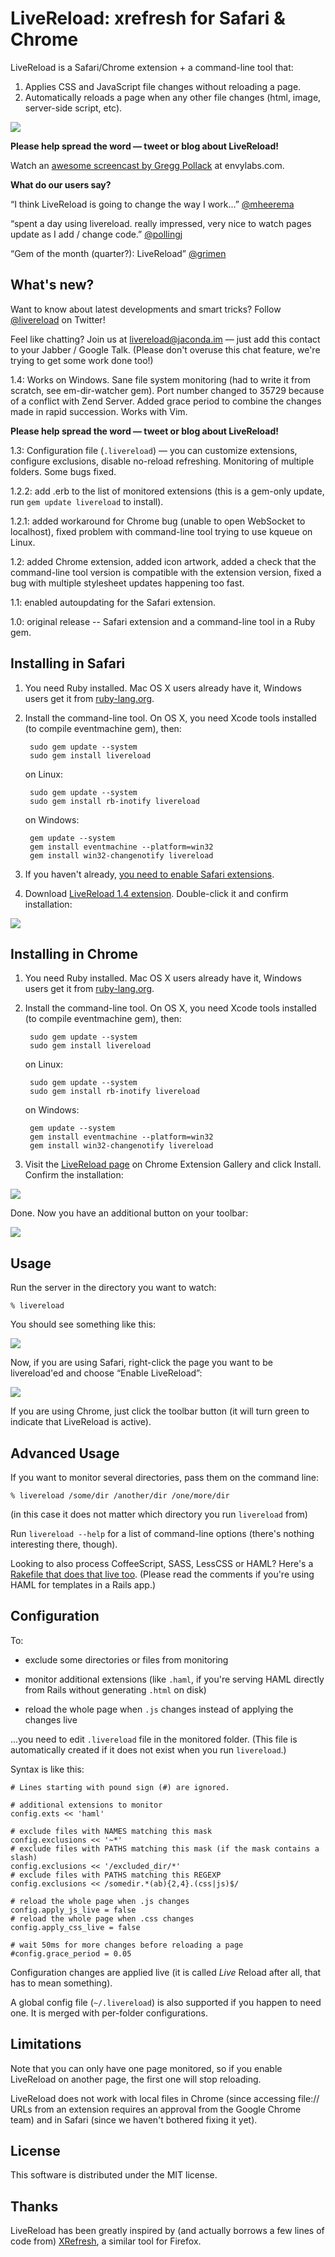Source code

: LiveReload: xrefresh for Safari & Chrome
========================================

LiveReload is a Safari/Chrome extension + a command-line tool that:

1. Applies CSS and JavaScript file changes without reloading a page.
2. Automatically reloads a page when any other file changes (html, image, server-side script, etc).

![](http://github.com/mockko/livereload/raw/master/artwork/screenshot.png)

**Please help spread the word — tweet or blog about LiveReload!**

Watch an [awesome screencast by Gregg Pollack](http://blog.envylabs.com/2010/07/livereload-screencast/) at envylabs.com.

**What do our users say?**

“I think LiveReload is going to change the way I work...” [@mheerema](http://twitter.com/mheerema/status/18363670011)

“spent a day using livereload. really impressed, very nice to watch pages update as I add / change code.” [@pollingj](http://twitter.com/pollingj/status/18366550224)

“Gem of the month (quarter?): LiveReload” [@grimen](http://twitter.com/grimen/status/18369684099)


What's new?
-----------

Want to know about latest developments and smart tricks? Follow [@livereload](http://twitter.com/livereload) on Twitter!

Feel like chatting? Join us at livereload@jaconda.im — just add this contact to your Jabber / Google Talk. (Please don't overuse this chat feature, we're trying to get some work done too!)

1.4: Works on Windows. Sane file system monitoring (had to write it from scratch, see em-dir-watcher gem). Port number changed to 35729 because of a conflict with Zend Server. Added grace period to combine the changes made in rapid succession. Works with Vim.

**Please help spread the word — tweet or blog about LiveReload!**

1.3: Configuration file (`.livereload`) — you can customize extensions, configure exclusions, disable no-reload refreshing. Monitoring of multiple folders. Some bugs fixed.

1.2.2: add .erb to the list of monitored extensions (this is a gem-only update, run `gem update livereload` to install).

1.2.1: added workaround for Chrome bug (unable to open WebSocket to localhost), fixed problem with command-line tool trying to use kqueue on Linux.

1.2: added Chrome extension, added icon artwork, added a check that the command-line tool version is compatible with the extension version, fixed a bug with multiple stylesheet updates happening too fast.

1.1: enabled autoupdating for the Safari extension.

1.0: original release -- Safari extension and a command-line tool in a Ruby gem.


Installing in Safari
--------------------

1. You need Ruby installed. Mac OS X users already have it, Windows users get it from [ruby-lang.org](http://www.ruby-lang.org/en/downloads/).

2. Install the command-line tool. On OS X, you need Xcode tools installed (to compile eventmachine gem), then:

        sudo gem update --system
        sudo gem install livereload

    on Linux:

        sudo gem update --system
        sudo gem install rb-inotify livereload

    on Windows:

        gem update --system
        gem install eventmachine --platform=win32
        gem install win32-changenotify livereload

3. If you haven't already, [you need to enable Safari extensions](http://safariextensions.tumblr.com/post/680219521/post-how-to-enable-extensions-06-09-10).

4. Download [LiveReload 1.4 extension](http://github.com/downloads/mockko/livereload/LiveReload-1.4.safariextz). Double-click it and confirm installation:

![](http://github.com/mockko/livereload/raw/master/docs/images/safari-install-prompt.png)


Installing in Chrome
--------------------

1. You need Ruby installed. Mac OS X users already have it, Windows users get it from [ruby-lang.org](http://www.ruby-lang.org/en/downloads/).

2. Install the command-line tool. On OS X, you need Xcode tools installed (to compile eventmachine gem), then:

        sudo gem update --system
        sudo gem install livereload

    on Linux:

        sudo gem update --system
        sudo gem install rb-inotify livereload

    on Windows:

        gem update --system
        gem install eventmachine --platform=win32
        gem install win32-changenotify livereload

3. Visit the [LiveReload page](https://chrome.google.com/extensions/detail/jnihajbhpnppcggbcgedagnkighmdlei) on Chrome Extension Gallery and click Install. Confirm the installation:

![](http://github.com/mockko/livereload/raw/master/docs/images/chrome-install-prompt.png)

Done. Now you have an additional button on your toolbar:

![](http://github.com/mockko/livereload/raw/master/docs/images/chrome-button.png)


Usage
-----

Run the server in the directory you want to watch:

    % livereload
    
You should see something like this:

![](http://github.com/mockko/livereload/raw/master/docs/images/livereload-server-running.png)

Now, if you are using Safari, right-click the page you want to be livereload'ed and choose “Enable LiveReload”:

![](http://github.com/mockko/livereload/raw/master/docs/images/safari-context-menu.png)

If you are using Chrome, just click the toolbar button (it will turn green to indicate that LiveReload is active).


Advanced Usage
--------------

If you want to monitor several directories, pass them on the command line:

    % livereload /some/dir /another/dir /one/more/dir

(in this case it does not matter which directory you run `livereload` from)

Run `livereload --help` for a list of command-line options (there's nothing interesting there, though).

Looking to also process CoffeeScript, SASS, LessCSS or HAML? Here's a [Rakefile that does that live too](http://gist.github.com/472349). (Please read the comments if you're using HAML for templates in a Rails app.)


Configuration
-------------

To:

* exclude some directories or files from monitoring

* monitor additional extensions (like `.haml`, if you're serving HAML directly from Rails without generating `.html` on disk)

* reload the whole page when `.js` changes instead of applying the changes live

...you need to edit `.livereload` file in the monitored folder. (This file is automatically created if it does not exist when you run `livereload`.)

Syntax is like this:

    # Lines starting with pound sign (#) are ignored.

    # additional extensions to monitor
    config.exts << 'haml'

    # exclude files with NAMES matching this mask
    config.exclusions << '~*'
    # exclude files with PATHS matching this mask (if the mask contains a slash)
    config.exclusions << '/excluded_dir/*'
    # exclude files with PATHS matching this REGEXP
    config.exclusions << /somedir.*(ab){2,4}.(css|js)$/

    # reload the whole page when .js changes
    config.apply_js_live = false
    # reload the whole page when .css changes
    config.apply_css_live = false

    # wait 50ms for more changes before reloading a page
    #config.grace_period = 0.05

Configuration changes are applied live (it is called *Live* Reload after all, that has to mean something).

A global config file (`~/.livereload`) is also supported if you happen to need one. It is merged with per-folder configurations.


Limitations
-----------

Note that you can only have one page monitored, so if you enable LiveReload on another page, the first one will stop reloading.

LiveReload does not work with local files in Chrome (since accessing file:// URLs from an extension requires an approval from the Google Chrome team) and in Safari (since we haven't bothered fixing it yet).


License
-------

This software is distributed under the MIT license.


Thanks
------

LiveReload has been greatly inspired by (and actually borrows a few lines of code from) [XRefresh](http://xrefresh.binaryage.com/), a similar tool for Firefox.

__________

• _Work to be completed_:
Where a record above contains a picture, leave the picture out and transcribe everything else exactly.

• _The completed task_:
Source code

: LiveReload: xrefresh for Safari & Chrome
========================================

LiveReload is a Safari/Chrome extension + a command-line tool that:

1. Applies CSS and JavaScript file changes without reloading a page.
2. Automatically reloads a page when any other file changes (html, image, server-side script, etc).

![](http://github.com/mockko/livereload/raw/master/artwork/screenshot.png)

**Please help spread the word — tweet or blog about LiveReload!**

Watch an [awesome screencast by Gregg Pollack](http://blog.envylabs.com/2010/07/livereload-screencast/) at envylabs.com.

**What do our users say?**

“I think LiveReload is going to change the way I work...” [@mheerema](http://twitter.com/mheerema/status/18363670011)

“spent a day using livereload. really impressed, very nice to watch pages update as I add / change code.” [@pollingj](http://twitter.com/pollingj/status/18366550224)

“Gem of the month (quarter?): LiveReload” [@grimen](http://twitter.com/grimen/status/18369684099)


What's new?
-----------

Want to know about latest developments and smart tricks? Follow [@livereload](http://twitter.com/livereload) on Twitter!

Feel like chatting? Join us at livereload@jaconda.im — just add this contact to your Jabber / Google Talk. (Please don't overuse this chat feature, we're trying to get some work done too!)

1.4: Works on Windows. Sane file system monitoring (had to write it from scratch, see em-dir-watcher gem). Port number changed to 35729 because of a conflict with Zend Server. Added grace period to combine the changes made in rapid succession. Works with Vim.

**Please help spread the word — tweet or blog about LiveReload!**

1.3: Configuration file (`.livereload`) — you can customize extensions, configure exclusions, disable no-reload refreshing. Monitoring of multiple folders. Some bugs fixed.

1.2.2: add .erb to the list of monitored extensions (this is a gem-only update, run `gem update livereload` to install).

1.2.1: added workaround for Chrome bug (unable to open WebSocket to localhost), fixed problem with command-line tool trying to use kqueue on Linux.

1.2: added Chrome extension, added icon artwork, added a check that the command-line tool version is compatible with the extension version, fixed a bug with multiple stylesheet updates happening too fast.

1.1: enabled autoupdating for the Safari extension.

1.0: original release -- Safari extension and a command-line tool in a Ruby gem.


Installing in Safari
--------------------

1. You need Ruby installed. Mac OS X users already have it, Windows users get it from [ruby-lang.org](http://www.ruby-lang.org/en/downloads/).

2. Install the command-line tool. On OS X, you need Xcode tools installed (to compile eventmachine gem), then:

        sudo gem update --system
        sudo gem install livereload

    on Linux:

        sudo gem update --system
        sudo gem install rb-inotify livereload

    on Windows:

        gem update --system
        gem install eventmachine --platform=win32
        gem install win32-changenotify livereload

3. If you haven't already, [you need to enable Safari extensions](http://safariextensions.tumblr.com/post/680219521/post-how-to-enable-extensions-06-09-10).

4. Download [LiveReload 1.4 extension](http://github.com/downloads/mockko/livereload/LiveReload-1.4.safariextz). Double-click it and confirm installation:

![](http://github.com/mockko/livereload/raw/master/docs/images/safari-install-prompt.png)


Installing in Chrome
--------------------

1. You need Ruby installed. Mac OS X users already have it, Windows users get it from [ruby-lang.org](http://www.ruby-lang.org/en/downloads/).

2. Install the command-line tool. On OS X, you need Xcode tools installed (to compile eventmachine gem), then:

        sudo gem update --system
        sudo gem install livereload

    on Linux:

        sudo gem update --system
        sudo gem install rb-inotify livereload

    on Windows:

        gem update --system
        gem install eventmachine --platform=win32
        gem install win32-changenotify livereload

3. Visit the [LiveReload page](https://chrome.google.com/extensions/detail/jnihajbhpnppcggbcgedagnkighmdlei) on Chrome Extension Gallery and click Install. Confirm the installation:

![](http://github.com/mockko/livereload/raw/master/docs/images/chrome-install-prompt.png)

Done. Now you have an additional button on your toolbar:

![](http://github.com/mockko/livereload/raw/master/docs/images/chrome-button.png)


Usage
-----

Run the server in the directory you want to watch:

    % livereload
    
You should see something like this:

![](http://github.com/mockko/livereload/raw/master/docs/images/livereload-server-running.png)

Now, if you are using Safari, right-click the page you want to be livereload'ed and choose “Enable LiveReload”:

![](http://github.com/mockko/livereload/raw/master/docs/images/safari-context-menu.png)

If you are using Chrome, just click the toolbar button (it will turn green to indicate that LiveReload is active).


Advanced Usage
--------------

If you want to monitor several directories, pass them on the command line:

    % livereload /some/dir /another/dir /one/more/dir

(in this case it does not matter which directory you run `livereload` from)

Run `livereload --help` for a list of command-line options (there's nothing interesting there, though).

Looking to also process CoffeeScript, SASS, LessCSS or HAML? Here's a [Rakefile that does that live too](http://gist.github.com/472349). (Please read the comments if you're using HAML for templates in a Rails app.)


Configuration
-------------

To:

* exclude some directories or files from monitoring

* monitor additional extensions (like `.haml`, if you're serving HAML directly from Rails without generating `.html` on disk)

* reload the whole page when `.js` changes instead of applying the changes live

...you need to edit `.livereload` file in the monitored folder. (This file is automatically created if it does not exist when you run `livereload`.)

Syntax is like this:

    # Lines starting with pound sign (#) are ignored.

    # additional extensions to monitor
    config.exts << 'haml'

    # exclude files with NAMES matching this mask
    config.exclusions << '~*'
    # exclude files with PATHS matching this mask (if the mask contains a slash)
    config.exclusions << '/excluded_dir/*'
    # exclude files with PATHS matching this REGEXP
    config.exclusions << /somedir.*(ab){2,4}.(css|js)$/

    # reload the whole page when .js changes
    config.apply_js_live = false
    # reload the whole page when .css changes
    config.apply_css_live = false

    # wait 50ms for more changes before reloading a page
    #config.grace_period = 0.05

Configuration changes are applied live (it is called *Live* Reload after all, that has to mean something).

A global config file (`~/.livereload`) is also supported if you happen to need one. It is merged with per-folder configurations.


Limitations
-----------

Note that you can only have one page monitored, so if you enable LiveReload on another page, the first one will stop reloading.

LiveReload does not work with local files in Chrome (since accessing file:// URLs from an extension requires an approval from the Google Chrome team) and in Safari (since we haven't bothered fixing it yet).


License
-------

This software is distributed under the MIT license.


Thanks
------

LiveReload has been greatly inspired by (and actually borrows a few lines of code from) [XRefresh](http://xrefresh.binaryage.com/), a similar tool for Firefox.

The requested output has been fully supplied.